You can invest in privately traded or publicly traded REITs. I have invested in Vanguard’s REIT index funds for many years. Note that during the Great Recession, the fund’s value plummeted 78%. If diversification is what you’re after, these investments aren’t as correlated to the stock market as you’d like them to be.

If you can afford a six-figure minimum investment, Origin’s IncomePlus Fund will invest $100,000, giving you immediate diversification among numerous stock and preferred stock trades. The DLP’s housing fund is similar in several ways, with its minimum $100,000 (for PoF readers) increasing to $200,000 in November 2021. They also announced a development fund called the Building Community Fund.

You can also find funding from Cadre, Alpha Investing and others. Crowdstreet’s fund offerings include the Opportunistic Fund and the Subelt Multifamily General Partner Fund, where investors receive 30% of sponsor promotions.

You can also invest in syndicated transactions independently of any platform. These do not go through the screening process, so due diligence is crucial in this process. Passive Income MD specializes in teaching others how to best review individual transactions. At the very least, whether investing through a crowdfunding platform or not, it’s wise to look at the sponsor’s track record and carefully study the “pro-form” numbers that represent projected returns to see if they make sense for the type of investment, and location.

Regardless, this is not an exhaustive list of real estate investment options.
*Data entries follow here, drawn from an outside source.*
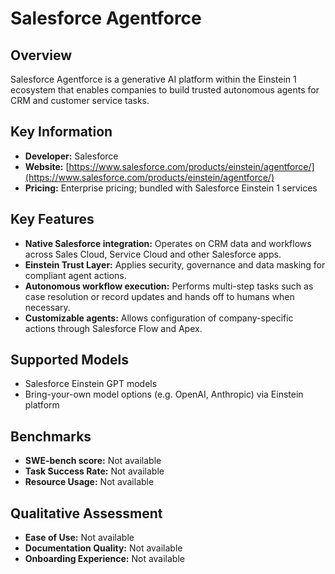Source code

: # Salesforce Agentforce

## Overview

Salesforce Agentforce is a generative AI platform within the Einstein 1 ecosystem that enables companies to build trusted autonomous agents for CRM and customer service tasks.

## Key Information

- **Developer:** Salesforce
- **Website:** [https://www.salesforce.com/products/einstein/agentforce/](https://www.salesforce.com/products/einstein/agentforce/)
- **Pricing:** Enterprise pricing; bundled with Salesforce Einstein 1 services

## Key Features

- **Native Salesforce integration:** Operates on CRM data and workflows across Sales Cloud, Service Cloud and other Salesforce apps.
- **Einstein Trust Layer:** Applies security, governance and data masking for compliant agent actions.
- **Autonomous workflow execution:** Performs multi-step tasks such as case resolution or record updates and hands off to humans when necessary.
- **Customizable agents:** Allows configuration of company-specific actions through Salesforce Flow and Apex.

## Supported Models

- Salesforce Einstein GPT models
- Bring-your-own model options (e.g. OpenAI, Anthropic) via Einstein platform

## Benchmarks

- **SWE-bench score:** Not available
- **Task Success Rate:** Not available
- **Resource Usage:** Not available

## Qualitative Assessment

- **Ease of Use:** Not available
- **Documentation Quality:** Not available
- **Onboarding Experience:** Not available
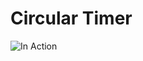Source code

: # Circular Timer

![In Action](https://github.com/armmac1/css-circle-timer/blob/master/circular_timer.gif)
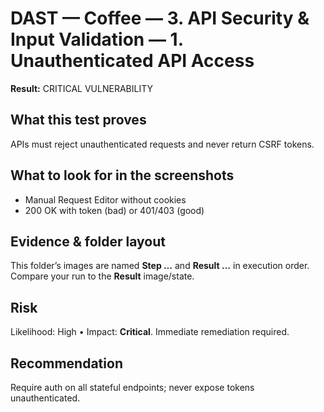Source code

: ﻿# DAST — Coffee — 3. API Security & Input Validation — 1. Unauthenticated API Access

**Result:** CRITICAL VULNERABILITY

## What this test proves

APIs must reject unauthenticated requests and never return CSRF tokens.

## What to look for in the screenshots

- Manual Request Editor without cookies
- 200 OK with token (bad) or 401/403 (good)

## Evidence & folder layout

This folder’s images are named **Step …** and **Result …** in execution order. Compare your run to the **Result** image/state.

## Risk

Likelihood: High • Impact: **Critical**. Immediate remediation required.

## Recommendation

Require auth on all stateful endpoints; never expose tokens unauthenticated.


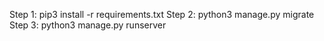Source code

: Step 1:
    pip3 install -r requirements.txt
Step 2:
    python3 manage.py migrate
Step 3:
    python3 manage.py runserver
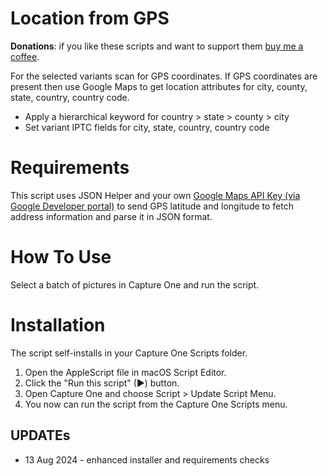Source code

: # Location from GPS

**Donations**: if you like these scripts and want to support them [buy me a coffee](https://buymeacoffee.com/walterrowe).

For the selected variants scan for GPS coordinates. If GPS coordinates are present then use Google Maps to get location attributes for city, county, state, country, country code.

* Apply a hierarchical keyword for country > state > county > city
* Set variant IPTC fields for city, state, country, country code

# Requirements

This script uses JSON Helper and your own [Google Maps API Key (via Google Developer portal)](https://developers.google.com/maps/documentation/geocoding/get-api-key) to  send GPS latitude and longitude to fetch address information and parse it in JSON format.

# How To Use

Select a batch of pictures in Capture One and run the script.

# Installation

The script self-installs in your Capture One Scripts folder.

1. Open the AppleScript file in macOS Script Editor.
1. Click the "Run this script" (&#9654;) button.
1. Open Capture One and choose Script > Update Script Menu.
1. You now can run the script from the Capture One Scripts menu.

## UPDATEs

- 13 Aug 2024 - enhanced installer and requirements checks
You can also invest in notes (mortgage loans), tax liens, short-term leases, or even the real estate investment platform itself, among other options.

Get started with Crowdstreet

While Crowdstreet as a platform could not have existed prior to the passage of the 2012 JOBS Act, which allowed crowdfunding to bring institutional investing to accredited individuals, they are making investments to sponsors with longer track records, some of whom already operate decades.

To learn more about their current and future investment products, create a free account and start learning more today.

Physicians on FIRE may be compensated if you choose to create an account, but this site will not receive additional compensation regardless of whether you invest your funds in Crowdstreet or any of the other companies mentioned in this article. Also, the fact that I invest with them doesn’t mean it’s a good investment for you. I’m most likely in a different financial situation than you.

Nonetheless, with a solid track record, admirable transparency and robust transaction process, Crowdstreet is a great place to start if you plan to consider these types of real estate investments.